*EXERCISE OBJECTIVE*
Copy out every line of the records in which "Eisern" can be found.

---------- PROVIDED MATERIAL

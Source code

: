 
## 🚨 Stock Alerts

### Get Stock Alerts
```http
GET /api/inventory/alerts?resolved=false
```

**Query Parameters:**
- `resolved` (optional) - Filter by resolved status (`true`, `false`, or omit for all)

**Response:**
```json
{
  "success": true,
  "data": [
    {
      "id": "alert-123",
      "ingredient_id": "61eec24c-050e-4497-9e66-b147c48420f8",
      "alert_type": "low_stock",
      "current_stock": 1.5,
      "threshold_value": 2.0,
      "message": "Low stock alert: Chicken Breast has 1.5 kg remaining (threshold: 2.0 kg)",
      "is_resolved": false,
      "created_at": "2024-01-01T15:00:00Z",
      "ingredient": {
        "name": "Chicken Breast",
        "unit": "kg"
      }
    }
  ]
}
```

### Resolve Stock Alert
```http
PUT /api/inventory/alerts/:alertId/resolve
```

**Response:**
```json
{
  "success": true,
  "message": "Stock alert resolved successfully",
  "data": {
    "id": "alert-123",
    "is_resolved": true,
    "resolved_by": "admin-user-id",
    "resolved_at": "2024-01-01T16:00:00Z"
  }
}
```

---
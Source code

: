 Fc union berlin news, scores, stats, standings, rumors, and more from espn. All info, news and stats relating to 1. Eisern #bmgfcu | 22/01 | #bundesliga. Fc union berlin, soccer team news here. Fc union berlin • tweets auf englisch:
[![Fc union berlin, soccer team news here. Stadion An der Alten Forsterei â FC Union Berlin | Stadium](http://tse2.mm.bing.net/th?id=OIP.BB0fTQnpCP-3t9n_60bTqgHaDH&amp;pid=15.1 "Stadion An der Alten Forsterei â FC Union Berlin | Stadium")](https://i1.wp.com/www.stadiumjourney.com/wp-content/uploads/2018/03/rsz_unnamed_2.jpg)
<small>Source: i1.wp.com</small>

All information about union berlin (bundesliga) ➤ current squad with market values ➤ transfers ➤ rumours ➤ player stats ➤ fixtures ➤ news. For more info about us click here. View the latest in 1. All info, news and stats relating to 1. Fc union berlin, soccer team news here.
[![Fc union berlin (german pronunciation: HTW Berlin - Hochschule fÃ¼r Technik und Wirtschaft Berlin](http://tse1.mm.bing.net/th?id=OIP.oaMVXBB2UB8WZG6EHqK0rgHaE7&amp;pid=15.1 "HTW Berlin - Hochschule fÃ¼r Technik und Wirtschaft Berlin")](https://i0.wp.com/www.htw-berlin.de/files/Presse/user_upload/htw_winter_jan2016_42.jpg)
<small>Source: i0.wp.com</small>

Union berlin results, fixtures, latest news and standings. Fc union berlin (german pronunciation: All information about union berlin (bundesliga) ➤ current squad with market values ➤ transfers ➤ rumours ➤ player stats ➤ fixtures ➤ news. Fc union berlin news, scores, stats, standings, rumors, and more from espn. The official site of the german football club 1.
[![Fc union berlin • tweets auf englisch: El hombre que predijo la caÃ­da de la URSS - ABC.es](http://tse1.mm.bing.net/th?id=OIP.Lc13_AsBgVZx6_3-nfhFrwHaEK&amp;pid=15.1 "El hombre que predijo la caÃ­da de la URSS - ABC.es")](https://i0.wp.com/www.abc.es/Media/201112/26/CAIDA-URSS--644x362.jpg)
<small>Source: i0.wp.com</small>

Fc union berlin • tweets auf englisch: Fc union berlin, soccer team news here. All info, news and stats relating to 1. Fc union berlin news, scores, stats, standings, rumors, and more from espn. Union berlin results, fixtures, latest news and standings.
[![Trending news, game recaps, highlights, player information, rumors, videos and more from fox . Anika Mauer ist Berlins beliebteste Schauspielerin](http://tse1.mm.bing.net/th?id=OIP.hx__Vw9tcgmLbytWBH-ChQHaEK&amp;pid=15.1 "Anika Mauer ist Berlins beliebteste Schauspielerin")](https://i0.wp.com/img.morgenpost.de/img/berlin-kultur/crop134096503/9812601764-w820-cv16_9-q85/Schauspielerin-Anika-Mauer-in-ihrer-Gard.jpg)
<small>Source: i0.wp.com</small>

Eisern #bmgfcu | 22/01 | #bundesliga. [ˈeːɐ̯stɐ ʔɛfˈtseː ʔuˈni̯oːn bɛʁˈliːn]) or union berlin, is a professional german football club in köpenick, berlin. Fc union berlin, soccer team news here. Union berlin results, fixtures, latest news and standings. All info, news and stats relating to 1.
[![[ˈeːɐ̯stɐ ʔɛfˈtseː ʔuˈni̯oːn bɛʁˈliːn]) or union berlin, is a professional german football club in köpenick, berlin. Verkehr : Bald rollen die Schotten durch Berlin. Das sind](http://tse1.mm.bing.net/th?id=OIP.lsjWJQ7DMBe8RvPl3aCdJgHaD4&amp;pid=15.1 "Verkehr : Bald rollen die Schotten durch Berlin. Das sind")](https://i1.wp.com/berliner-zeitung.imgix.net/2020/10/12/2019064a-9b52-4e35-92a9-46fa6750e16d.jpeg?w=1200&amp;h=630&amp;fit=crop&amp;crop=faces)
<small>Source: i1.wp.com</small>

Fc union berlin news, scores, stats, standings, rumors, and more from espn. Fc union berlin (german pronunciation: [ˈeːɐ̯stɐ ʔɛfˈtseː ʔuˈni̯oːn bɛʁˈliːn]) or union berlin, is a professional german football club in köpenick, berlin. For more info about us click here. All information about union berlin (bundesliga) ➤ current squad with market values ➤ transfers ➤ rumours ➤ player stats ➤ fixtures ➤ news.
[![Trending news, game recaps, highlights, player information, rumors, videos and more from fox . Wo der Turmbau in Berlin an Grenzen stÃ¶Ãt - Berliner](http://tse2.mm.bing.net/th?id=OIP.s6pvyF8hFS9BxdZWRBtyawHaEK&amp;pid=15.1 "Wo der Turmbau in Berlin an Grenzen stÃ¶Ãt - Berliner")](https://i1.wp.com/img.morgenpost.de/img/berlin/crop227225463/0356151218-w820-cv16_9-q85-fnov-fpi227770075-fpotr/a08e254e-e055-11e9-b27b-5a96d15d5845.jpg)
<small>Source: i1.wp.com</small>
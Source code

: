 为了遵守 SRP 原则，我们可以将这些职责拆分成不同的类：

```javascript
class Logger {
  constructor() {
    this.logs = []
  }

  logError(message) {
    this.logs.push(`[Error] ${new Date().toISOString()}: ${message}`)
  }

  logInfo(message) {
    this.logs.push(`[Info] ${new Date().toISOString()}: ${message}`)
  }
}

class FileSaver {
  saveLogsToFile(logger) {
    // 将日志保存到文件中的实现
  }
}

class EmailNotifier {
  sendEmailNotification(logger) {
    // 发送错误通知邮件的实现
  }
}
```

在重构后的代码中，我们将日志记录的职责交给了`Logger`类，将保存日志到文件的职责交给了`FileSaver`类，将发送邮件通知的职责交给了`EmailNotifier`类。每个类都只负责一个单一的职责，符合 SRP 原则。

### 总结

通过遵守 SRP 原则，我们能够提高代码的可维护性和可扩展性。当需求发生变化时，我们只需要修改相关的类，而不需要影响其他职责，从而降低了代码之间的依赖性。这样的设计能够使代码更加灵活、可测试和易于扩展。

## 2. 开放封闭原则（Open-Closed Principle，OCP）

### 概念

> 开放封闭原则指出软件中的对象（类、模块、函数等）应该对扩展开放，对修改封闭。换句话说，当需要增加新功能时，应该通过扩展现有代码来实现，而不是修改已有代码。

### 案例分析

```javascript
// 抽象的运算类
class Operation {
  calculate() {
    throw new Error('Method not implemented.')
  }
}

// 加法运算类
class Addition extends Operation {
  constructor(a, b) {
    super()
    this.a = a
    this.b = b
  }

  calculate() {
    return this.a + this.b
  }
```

--------------------

*SOLUTION FOR THIS PROBLEM*
: Fc union berlin news, scores, stats, standings, rumors, and more from espn. All info, news and stats relating to 1. Eisern #bmgfcu | 22/01 | #bundesliga. Fc union berlin, soccer team news here. Fc union berlin • tweets auf englisch:
Eisern #bmgfcu | 22/01 | #bundesliga. [ˈeːɐ̯stɐ ʔɛfˈtseː ʔuˈni̯oːn bɛʁˈliːn]) or union berlin, is a professional german football club in köpenick, berlin. Fc union berlin, soccer team news here. Union berlin results, fixtures, latest news and standings. All info, news and stats relating to 1.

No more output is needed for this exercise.